Battlefields and Ghosts of Gettysburg
If you’re making a tour of the United States’ national parks, one you shouldn’t miss is the Gettysburg National Military Park, a park and museum that commemorates, at fifty-one thousand casualties, one of the deadliest battles of the Civil War, when the Union won over Robert E. Lee’s second and most ambitious try at invading the North. Of course, the battle also gave President Abraham Lincoln the occasion to make his most famous speech, The Gettysburg Address.
Once you’ve checked into one of the fine hotels Gettysburg has available for its visitors, start your visit to the park’s museum and visitor center. The center is a little over a year old, having its grand opening on September 26 in 2008. You’ll find galleries on both Gettysburg and the Civil War; there’s a film titled, “A New Birth of Freedom,” as well as a bookstore and, what the park calls, a “refreshment saloon.” The visitor’s center will help acquaint you with the park, and the museum itself gives you more of an understanding about the Civil War, tracing its history from beginning to end, including a number of Civil War artifacts.

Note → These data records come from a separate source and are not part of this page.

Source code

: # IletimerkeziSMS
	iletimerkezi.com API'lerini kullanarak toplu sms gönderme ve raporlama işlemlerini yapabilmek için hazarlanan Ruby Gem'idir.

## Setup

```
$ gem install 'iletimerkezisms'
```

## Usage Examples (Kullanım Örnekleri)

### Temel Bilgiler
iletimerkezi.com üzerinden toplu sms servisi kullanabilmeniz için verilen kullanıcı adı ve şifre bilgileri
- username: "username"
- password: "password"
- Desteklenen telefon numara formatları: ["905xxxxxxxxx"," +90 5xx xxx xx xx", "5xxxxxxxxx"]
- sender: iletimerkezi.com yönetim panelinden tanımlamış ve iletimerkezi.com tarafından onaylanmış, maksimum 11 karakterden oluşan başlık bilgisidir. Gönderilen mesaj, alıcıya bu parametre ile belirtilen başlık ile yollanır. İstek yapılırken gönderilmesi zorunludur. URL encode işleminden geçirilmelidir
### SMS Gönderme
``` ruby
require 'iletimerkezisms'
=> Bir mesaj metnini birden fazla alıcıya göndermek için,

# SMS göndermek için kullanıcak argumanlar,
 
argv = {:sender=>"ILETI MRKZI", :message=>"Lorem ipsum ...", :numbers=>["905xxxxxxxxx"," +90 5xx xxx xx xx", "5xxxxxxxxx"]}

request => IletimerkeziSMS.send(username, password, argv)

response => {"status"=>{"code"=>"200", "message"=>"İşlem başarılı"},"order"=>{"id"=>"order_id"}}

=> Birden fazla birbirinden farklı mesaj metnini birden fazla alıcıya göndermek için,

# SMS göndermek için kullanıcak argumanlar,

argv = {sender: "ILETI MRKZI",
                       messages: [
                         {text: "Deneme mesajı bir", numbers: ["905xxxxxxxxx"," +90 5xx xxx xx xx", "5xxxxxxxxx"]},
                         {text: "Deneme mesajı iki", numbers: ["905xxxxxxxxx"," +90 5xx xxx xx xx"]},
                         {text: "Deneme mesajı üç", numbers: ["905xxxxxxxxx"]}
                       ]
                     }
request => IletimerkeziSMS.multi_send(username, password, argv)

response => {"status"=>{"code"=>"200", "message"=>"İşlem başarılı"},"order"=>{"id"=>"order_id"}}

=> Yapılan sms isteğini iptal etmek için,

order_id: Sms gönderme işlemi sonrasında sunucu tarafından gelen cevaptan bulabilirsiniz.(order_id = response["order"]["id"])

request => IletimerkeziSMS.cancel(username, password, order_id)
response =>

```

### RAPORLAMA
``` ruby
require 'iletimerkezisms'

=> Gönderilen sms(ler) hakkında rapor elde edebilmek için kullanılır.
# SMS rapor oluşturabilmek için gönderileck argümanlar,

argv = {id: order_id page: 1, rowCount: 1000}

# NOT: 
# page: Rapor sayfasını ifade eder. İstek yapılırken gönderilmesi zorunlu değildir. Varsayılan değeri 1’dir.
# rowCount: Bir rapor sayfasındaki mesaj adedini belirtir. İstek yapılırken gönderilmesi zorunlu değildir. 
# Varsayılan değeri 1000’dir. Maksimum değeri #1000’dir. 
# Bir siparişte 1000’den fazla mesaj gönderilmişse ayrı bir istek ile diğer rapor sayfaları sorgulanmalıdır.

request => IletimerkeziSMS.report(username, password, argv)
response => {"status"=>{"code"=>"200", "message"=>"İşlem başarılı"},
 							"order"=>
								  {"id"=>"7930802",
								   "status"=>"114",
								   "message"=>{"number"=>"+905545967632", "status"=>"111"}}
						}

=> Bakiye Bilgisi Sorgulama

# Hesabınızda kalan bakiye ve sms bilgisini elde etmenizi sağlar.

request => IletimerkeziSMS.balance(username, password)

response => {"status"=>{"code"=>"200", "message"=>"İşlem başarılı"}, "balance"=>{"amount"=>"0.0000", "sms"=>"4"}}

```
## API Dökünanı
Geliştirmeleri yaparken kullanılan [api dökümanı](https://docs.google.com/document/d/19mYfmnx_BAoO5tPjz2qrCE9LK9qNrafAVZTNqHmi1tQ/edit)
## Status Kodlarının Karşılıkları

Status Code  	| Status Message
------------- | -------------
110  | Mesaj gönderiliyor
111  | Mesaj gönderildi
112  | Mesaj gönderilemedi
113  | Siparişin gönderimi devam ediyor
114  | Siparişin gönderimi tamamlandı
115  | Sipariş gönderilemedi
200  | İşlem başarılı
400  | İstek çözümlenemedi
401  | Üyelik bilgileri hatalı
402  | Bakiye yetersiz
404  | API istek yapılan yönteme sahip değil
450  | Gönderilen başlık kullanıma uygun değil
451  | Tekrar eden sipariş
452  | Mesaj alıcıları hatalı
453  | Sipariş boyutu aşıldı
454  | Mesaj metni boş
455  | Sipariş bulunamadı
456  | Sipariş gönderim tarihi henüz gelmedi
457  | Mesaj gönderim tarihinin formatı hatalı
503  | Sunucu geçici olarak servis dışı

If you can wait until summer to go, the Rangers have a number of interesting programs, such as battlefield walks, as well as anniversary battle walks. The park also contains the David Wills House, a one hundred forty seven-plus year old house once owned by an attorney in 1863, now most famous for the giving President Lincoln a place to stay the night before he delivered his address.
Of course, if you’ve exhausted the parks and battlefields of Gettysburg, you may wish to check out the ghosts. There are more than a few stories about ghosts, strange lights, sightings of soldiers in battlefields, visions and apparitions of the past, appearing and vanishing. So, not only does Gettysburg have battlefield walks, but they have a ghost walk, too. A tour guide will give you the history of the town’s ghosts, dressed in the clothes of the time period, going through the town that were once battlefields themselves. If you’re a ghost hunter, or a fan of ghost hunting, this is certainly one of Gettysburg’s key attractions.